What you have to do => Within the records below, filter for lines carrying the word "official" and copy them.
Top of Source material
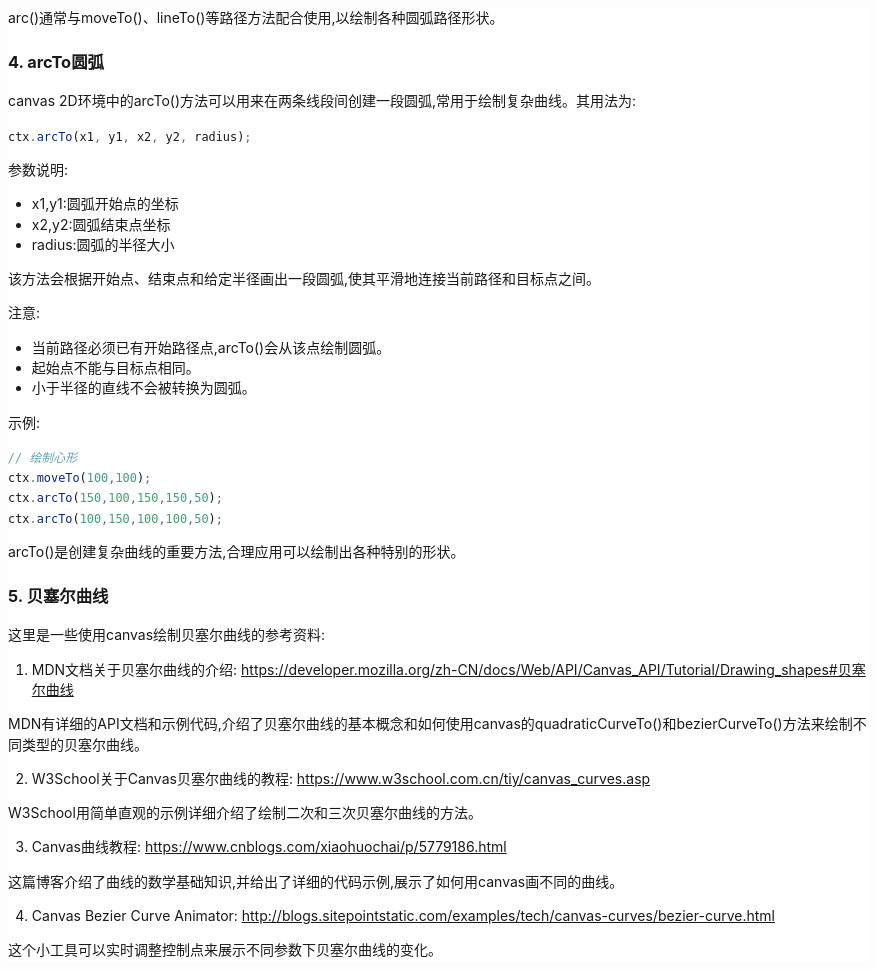 arc()通常与moveTo()、lineTo()等路径方法配合使用,以绘制各种圆弧路径形状。





### 4. arcTo圆弧

canvas 2D环境中的arcTo()方法可以用来在两条线段间创建一段圆弧,常用于绘制复杂曲线。其用法为:

```js
ctx.arcTo(x1, y1, x2, y2, radius);
```

参数说明:

- x1,y1:圆弧开始点的坐标
- x2,y2:圆弧结束点坐标
- radius:圆弧的半径大小

该方法会根据开始点、结束点和给定半径画出一段圆弧,使其平滑地连接当前路径和目标点之间。

注意:

- 当前路径必须已有开始路径点,arcTo()会从该点绘制圆弧。
- 起始点不能与目标点相同。
- 小于半径的直线不会被转换为圆弧。

示例:

```js
// 绘制心形
ctx.moveTo(100,100);
ctx.arcTo(150,100,150,150,50); 
ctx.arcTo(100,150,100,100,50);
```

arcTo()是创建复杂曲线的重要方法,合理应用可以绘制出各种特别的形状。



### 5. 贝塞尔曲线

这里是一些使用canvas绘制贝塞尔曲线的参考资料:

1. MDN文档关于贝塞尔曲线的介绍: https://developer.mozilla.org/zh-CN/docs/Web/API/Canvas_API/Tutorial/Drawing_shapes#贝塞尔曲线

MDN有详细的API文档和示例代码,介绍了贝塞尔曲线的基本概念和如何使用canvas的quadraticCurveTo()和bezierCurveTo()方法来绘制不同类型的贝塞尔曲线。

2. W3School关于Canvas贝塞尔曲线的教程: https://www.w3school.com.cn/tiy/canvas_curves.asp

W3School用简单直观的示例详细介绍了绘制二次和三次贝塞尔曲线的方法。

3. Canvas曲线教程: https://www.cnblogs.com/xiaohuochai/p/5779186.html

这篇博客介绍了曲线的数学基础知识,并给出了详细的代码示例,展示了如何用canvas画不同的曲线。

4. Canvas Bezier Curve Animator: http://blogs.sitepointstatic.com/examples/tech/canvas-curves/bezier-curve.html

这个小工具可以实时调整控制点来展示不同参数下贝塞尔曲线的变化。
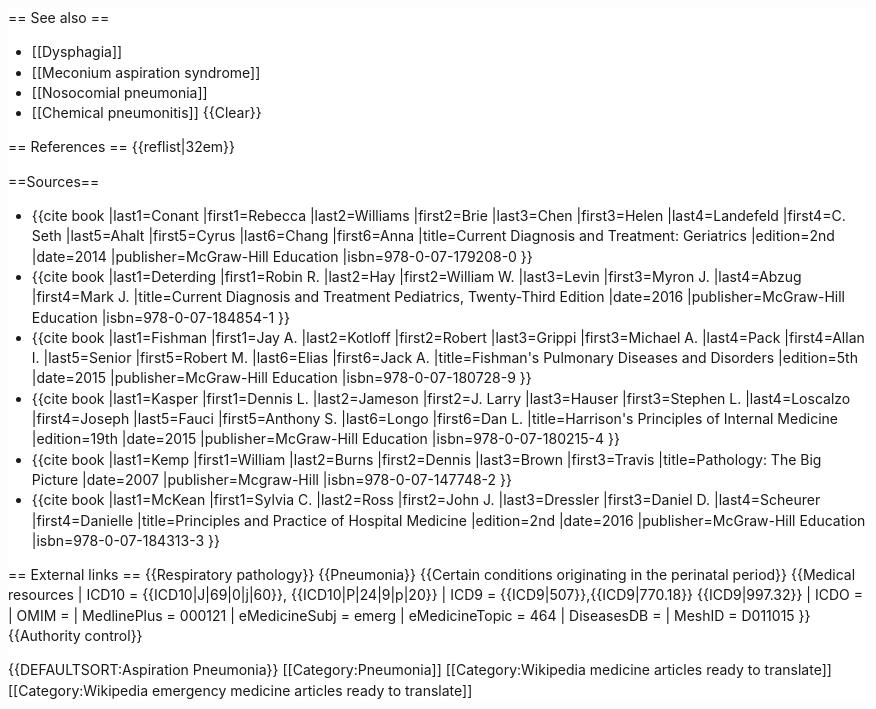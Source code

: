 == See also ==
* [[Dysphagia]]
* [[Meconium aspiration syndrome]]
* [[Nosocomial pneumonia]]
* [[Chemical pneumonitis]]
{{Clear}}

== References ==
{{reflist|32em}}

==Sources==
* {{cite book |last1=Conant |first1=Rebecca |last2=Williams |first2=Brie |last3=Chen |first3=Helen |last4=Landefeld |first4=C. Seth |last5=Ahalt |first5=Cyrus |last6=Chang |first6=Anna |title=Current Diagnosis and Treatment: Geriatrics |edition=2nd |date=2014 |publisher=McGraw-Hill Education |isbn=978-0-07-179208-0 }}
* {{cite book |last1=Deterding |first1=Robin R. |last2=Hay |first2=William W. |last3=Levin |first3=Myron J. |last4=Abzug |first4=Mark J. |title=Current Diagnosis and Treatment Pediatrics, Twenty-Third Edition |date=2016 |publisher=McGraw-Hill Education |isbn=978-0-07-184854-1 }}
* {{cite book |last1=Fishman |first1=Jay A. |last2=Kotloff |first2=Robert |last3=Grippi |first3=Michael A. |last4=Pack |first4=Allan I. |last5=Senior |first5=Robert M. |last6=Elias |first6=Jack A. |title=Fishman's Pulmonary Diseases and Disorders |edition=5th |date=2015 |publisher=McGraw-Hill Education |isbn=978-0-07-180728-9 }}
* {{cite book |last1=Kasper |first1=Dennis L. |last2=Jameson |first2=J. Larry |last3=Hauser |first3=Stephen L. |last4=Loscalzo |first4=Joseph |last5=Fauci |first5=Anthony S. |last6=Longo |first6=Dan L. |title=Harrison's Principles of Internal Medicine |edition=19th |date=2015 |publisher=McGraw-Hill Education |isbn=978-0-07-180215-4 }}
* {{cite book |last1=Kemp |first1=William |last2=Burns |first2=Dennis |last3=Brown |first3=Travis |title=Pathology: The Big Picture |date=2007 |publisher=Mcgraw-Hill |isbn=978-0-07-147748-2 }}
* {{cite book |last1=McKean |first1=Sylvia C. |last2=Ross |first2=John J. |last3=Dressler |first3=Daniel D. |last4=Scheurer |first4=Danielle |title=Principles and Practice of Hospital Medicine |edition=2nd |date=2016 |publisher=McGraw-Hill Education |isbn=978-0-07-184313-3 }}

== External links ==
{{Respiratory pathology}}
{{Pneumonia}}
{{Certain conditions originating in the perinatal period}}
{{Medical resources
| ICD10 = {{ICD10|J|69|0|j|60}}, {{ICD10|P|24|9|p|20}} 
| ICD9 = {{ICD9|507}},{{ICD9|770.18}} {{ICD9|997.32}} 
| ICDO = 
| OMIM = 
| MedlinePlus = 000121 
| eMedicineSubj = emerg 
| eMedicineTopic = 464 
| DiseasesDB = 
| MeshID = D011015 
}}
{{Authority control}}

{{DEFAULTSORT:Aspiration Pneumonia}}
[[Category:Pneumonia]]
[[Category:Wikipedia medicine articles ready to translate]]
[[Category:Wikipedia emergency medicine articles ready to translate]]
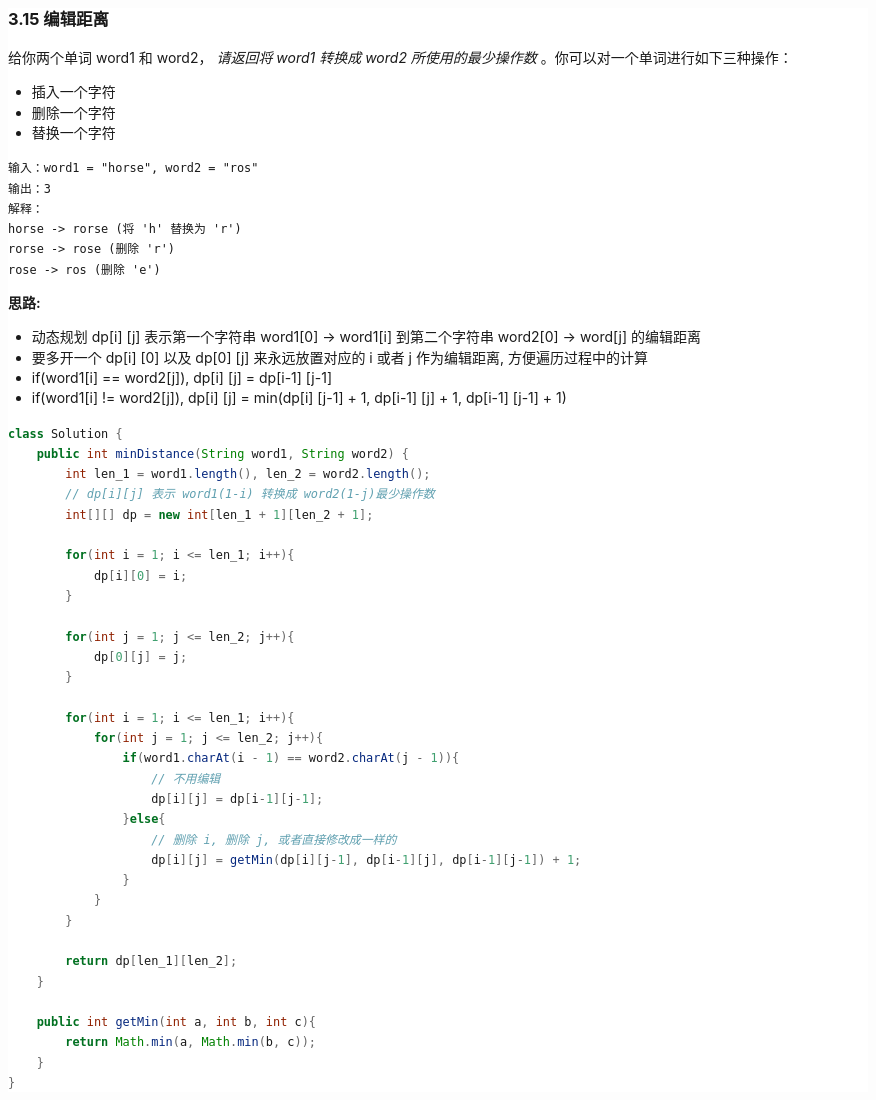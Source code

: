 
### 3.15 编辑距离

给你两个单词 word1 和 word2， *请返回将 word1 转换成 word2 所使用的最少操作数* 。你可以对一个单词进行如下三种操作：

- 插入一个字符
- 删除一个字符
- 替换一个字符

```
输入：word1 = "horse", word2 = "ros"
输出：3
解释：
horse -> rorse (将 'h' 替换为 'r')
rorse -> rose (删除 'r')
rose -> ros (删除 'e')
```

**思路:**

- 动态规划 dp[i] [j] 表示第一个字符串 word1[0] → word1[i] 到第二个字符串 word2[0] → word[j] 的编辑距离
- 要多开一个 dp[i] [0] 以及 dp[0] [j] 来永远放置对应的 i 或者 j 作为编辑距离, 方便遍历过程中的计算
- if(word1[i] == word2[j]), dp[i] [j] = dp[i-1] [j-1]
- if(word1[i] != word2[j]), dp[i] [j] = min(dp[i] [j-1] + 1, dp[i-1] [j] + 1, dp[i-1] [j-1] + 1)

```java
class Solution {
    public int minDistance(String word1, String word2) {
        int len_1 = word1.length(), len_2 = word2.length();
        // dp[i][j] 表示 word1(1-i) 转换成 word2(1-j)最少操作数
        int[][] dp = new int[len_1 + 1][len_2 + 1];

        for(int i = 1; i <= len_1; i++){
            dp[i][0] = i;
        }

        for(int j = 1; j <= len_2; j++){
            dp[0][j] = j;
        }

        for(int i = 1; i <= len_1; i++){
            for(int j = 1; j <= len_2; j++){
                if(word1.charAt(i - 1) == word2.charAt(j - 1)){
                    // 不用编辑
                    dp[i][j] = dp[i-1][j-1];
                }else{
                    // 删除 i, 删除 j, 或者直接修改成一样的
                    dp[i][j] = getMin(dp[i][j-1], dp[i-1][j], dp[i-1][j-1]) + 1;
                }
            }
        }

        return dp[len_1][len_2];
    }

    public int getMin(int a, int b, int c){
        return Math.min(a, Math.min(b, c));
    }    
}
```

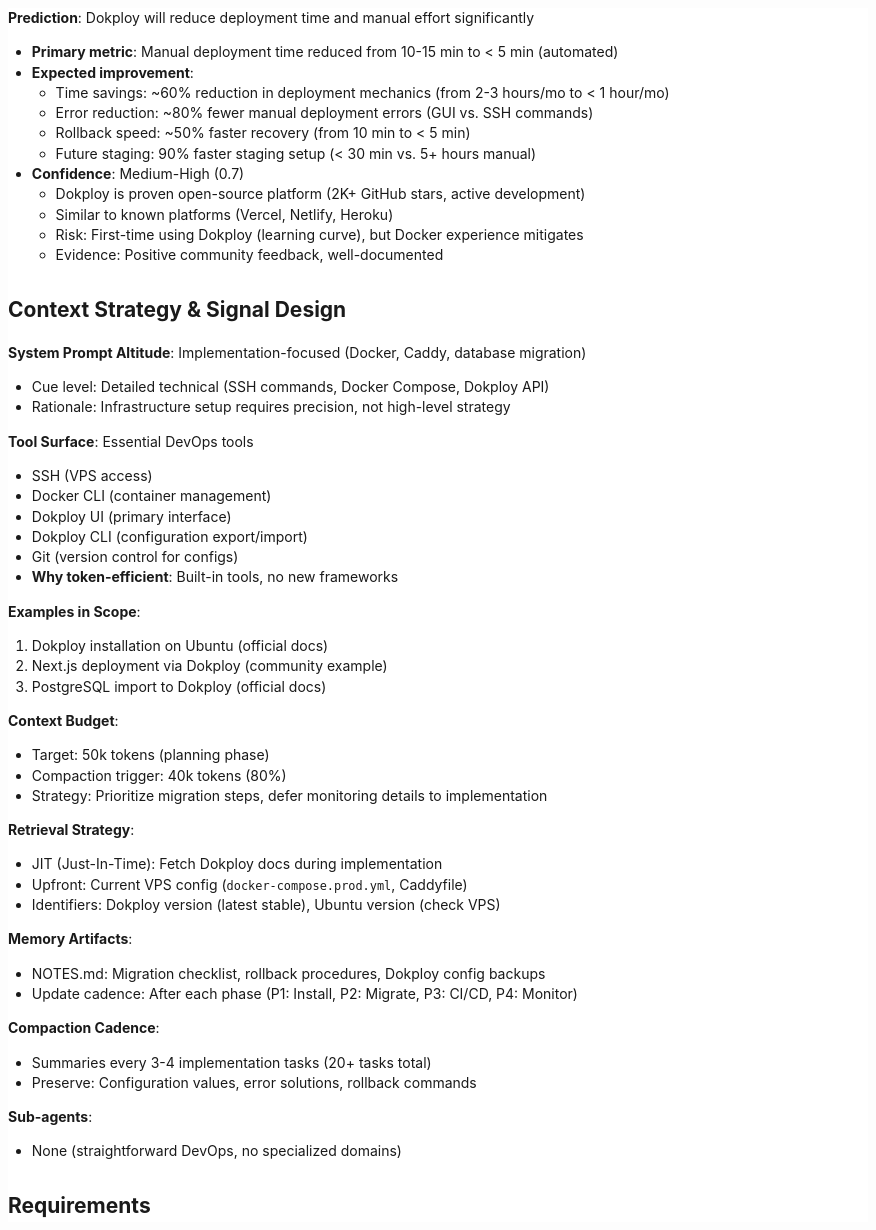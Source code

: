 **Prediction**: Dokploy will reduce deployment time and manual effort significantly
- **Primary metric**: Manual deployment time reduced from 10-15 min to < 5 min (automated)
- **Expected improvement**:
  - Time savings: ~60% reduction in deployment mechanics (from 2-3 hours/mo to < 1 hour/mo)
  - Error reduction: ~80% fewer manual deployment errors (GUI vs. SSH commands)
  - Rollback speed: ~50% faster recovery (from 10 min to < 5 min)
  - Future staging: 90% faster staging setup (< 30 min vs. 5+ hours manual)
- **Confidence**: Medium-High (0.7)
  - Dokploy is proven open-source platform (2K+ GitHub stars, active development)
  - Similar to known platforms (Vercel, Netlify, Heroku)
  - Risk: First-time using Dokploy (learning curve), but Docker experience mitigates
  - Evidence: Positive community feedback, well-documented

## Context Strategy & Signal Design

**System Prompt Altitude**: Implementation-focused (Docker, Caddy, database migration)
- Cue level: Detailed technical (SSH commands, Docker Compose, Dokploy API)
- Rationale: Infrastructure setup requires precision, not high-level strategy

**Tool Surface**: Essential DevOps tools
- SSH (VPS access)
- Docker CLI (container management)
- Dokploy UI (primary interface)
- Dokploy CLI (configuration export/import)
- Git (version control for configs)
- **Why token-efficient**: Built-in tools, no new frameworks

**Examples in Scope**:
1. Dokploy installation on Ubuntu (official docs)
2. Next.js deployment via Dokploy (community example)
3. PostgreSQL import to Dokploy (official docs)

**Context Budget**:
- Target: 50k tokens (planning phase)
- Compaction trigger: 40k tokens (80%)
- Strategy: Prioritize migration steps, defer monitoring details to implementation

**Retrieval Strategy**:
- JIT (Just-In-Time): Fetch Dokploy docs during implementation
- Upfront: Current VPS config (`docker-compose.prod.yml`, Caddyfile)
- Identifiers: Dokploy version (latest stable), Ubuntu version (check VPS)

**Memory Artifacts**:
- NOTES.md: Migration checklist, rollback procedures, Dokploy config backups
- Update cadence: After each phase (P1: Install, P2: Migrate, P3: CI/CD, P4: Monitor)

**Compaction Cadence**:
- Summaries every 3-4 implementation tasks (20+ tasks total)
- Preserve: Configuration values, error solutions, rollback commands

**Sub-agents**:
- None (straightforward DevOps, no specialized domains)

## Requirements
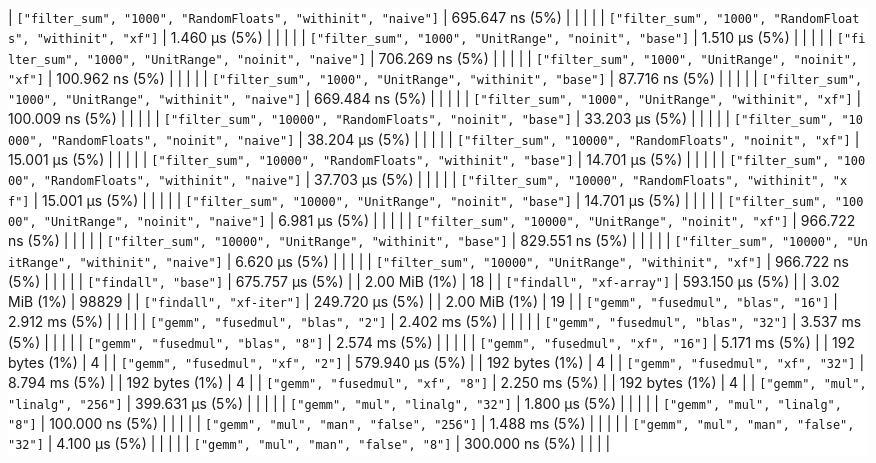 | `["filter_sum", "1000", "RandomFloats", "withinit", "naive"]`  | 695.647 ns (5%) |         |                 |             |
| `["filter_sum", "1000", "RandomFloats", "withinit", "xf"]`     |   1.460 μs (5%) |         |                 |             |
| `["filter_sum", "1000", "UnitRange", "noinit", "base"]`        |   1.510 μs (5%) |         |                 |             |
| `["filter_sum", "1000", "UnitRange", "noinit", "naive"]`       | 706.269 ns (5%) |         |                 |             |
| `["filter_sum", "1000", "UnitRange", "noinit", "xf"]`          | 100.962 ns (5%) |         |                 |             |
| `["filter_sum", "1000", "UnitRange", "withinit", "base"]`      |  87.716 ns (5%) |         |                 |             |
| `["filter_sum", "1000", "UnitRange", "withinit", "naive"]`     | 669.484 ns (5%) |         |                 |             |
| `["filter_sum", "1000", "UnitRange", "withinit", "xf"]`        | 100.009 ns (5%) |         |                 |             |
| `["filter_sum", "10000", "RandomFloats", "noinit", "base"]`    |  33.203 μs (5%) |         |                 |             |
| `["filter_sum", "10000", "RandomFloats", "noinit", "naive"]`   |  38.204 μs (5%) |         |                 |             |
| `["filter_sum", "10000", "RandomFloats", "noinit", "xf"]`      |  15.001 μs (5%) |         |                 |             |
| `["filter_sum", "10000", "RandomFloats", "withinit", "base"]`  |  14.701 μs (5%) |         |                 |             |
| `["filter_sum", "10000", "RandomFloats", "withinit", "naive"]` |  37.703 μs (5%) |         |                 |             |
| `["filter_sum", "10000", "RandomFloats", "withinit", "xf"]`    |  15.001 μs (5%) |         |                 |             |
| `["filter_sum", "10000", "UnitRange", "noinit", "base"]`       |  14.701 μs (5%) |         |                 |             |
| `["filter_sum", "10000", "UnitRange", "noinit", "naive"]`      |   6.981 μs (5%) |         |                 |             |
| `["filter_sum", "10000", "UnitRange", "noinit", "xf"]`         | 966.722 ns (5%) |         |                 |             |
| `["filter_sum", "10000", "UnitRange", "withinit", "base"]`     | 829.551 ns (5%) |         |                 |             |
| `["filter_sum", "10000", "UnitRange", "withinit", "naive"]`    |   6.620 μs (5%) |         |                 |             |
| `["filter_sum", "10000", "UnitRange", "withinit", "xf"]`       | 966.722 ns (5%) |         |                 |             |
| `["findall", "base"]`                                          | 675.757 μs (5%) |         |   2.00 MiB (1%) |          18 |
| `["findall", "xf-array"]`                                      | 593.150 μs (5%) |         |   3.02 MiB (1%) |       98829 |
| `["findall", "xf-iter"]`                                       | 249.720 μs (5%) |         |   2.00 MiB (1%) |          19 |
| `["gemm", "fusedmul", "blas", "16"]`                           |   2.912 ms (5%) |         |                 |             |
| `["gemm", "fusedmul", "blas", "2"]`                            |   2.402 ms (5%) |         |                 |             |
| `["gemm", "fusedmul", "blas", "32"]`                           |   3.537 ms (5%) |         |                 |             |
| `["gemm", "fusedmul", "blas", "8"]`                            |   2.574 ms (5%) |         |                 |             |
| `["gemm", "fusedmul", "xf", "16"]`                             |   5.171 ms (5%) |         |  192 bytes (1%) |           4 |
| `["gemm", "fusedmul", "xf", "2"]`                              | 579.940 μs (5%) |         |  192 bytes (1%) |           4 |
| `["gemm", "fusedmul", "xf", "32"]`                             |   8.794 ms (5%) |         |  192 bytes (1%) |           4 |
| `["gemm", "fusedmul", "xf", "8"]`                              |   2.250 ms (5%) |         |  192 bytes (1%) |           4 |
| `["gemm", "mul", "linalg", "256"]`                             | 399.631 μs (5%) |         |                 |             |
| `["gemm", "mul", "linalg", "32"]`                              |   1.800 μs (5%) |         |                 |             |
| `["gemm", "mul", "linalg", "8"]`                               | 100.000 ns (5%) |         |                 |             |
| `["gemm", "mul", "man", "false", "256"]`                       |   1.488 ms (5%) |         |                 |             |
| `["gemm", "mul", "man", "false", "32"]`                        |   4.100 μs (5%) |         |                 |             |
| `["gemm", "mul", "man", "false", "8"]`                         | 300.000 ns (5%) |         |                 |             |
Bottom of Source material
The completed task =>
1. Dokploy installation on Ubuntu (official docs)
3. PostgreSQL import to Dokploy (official docs)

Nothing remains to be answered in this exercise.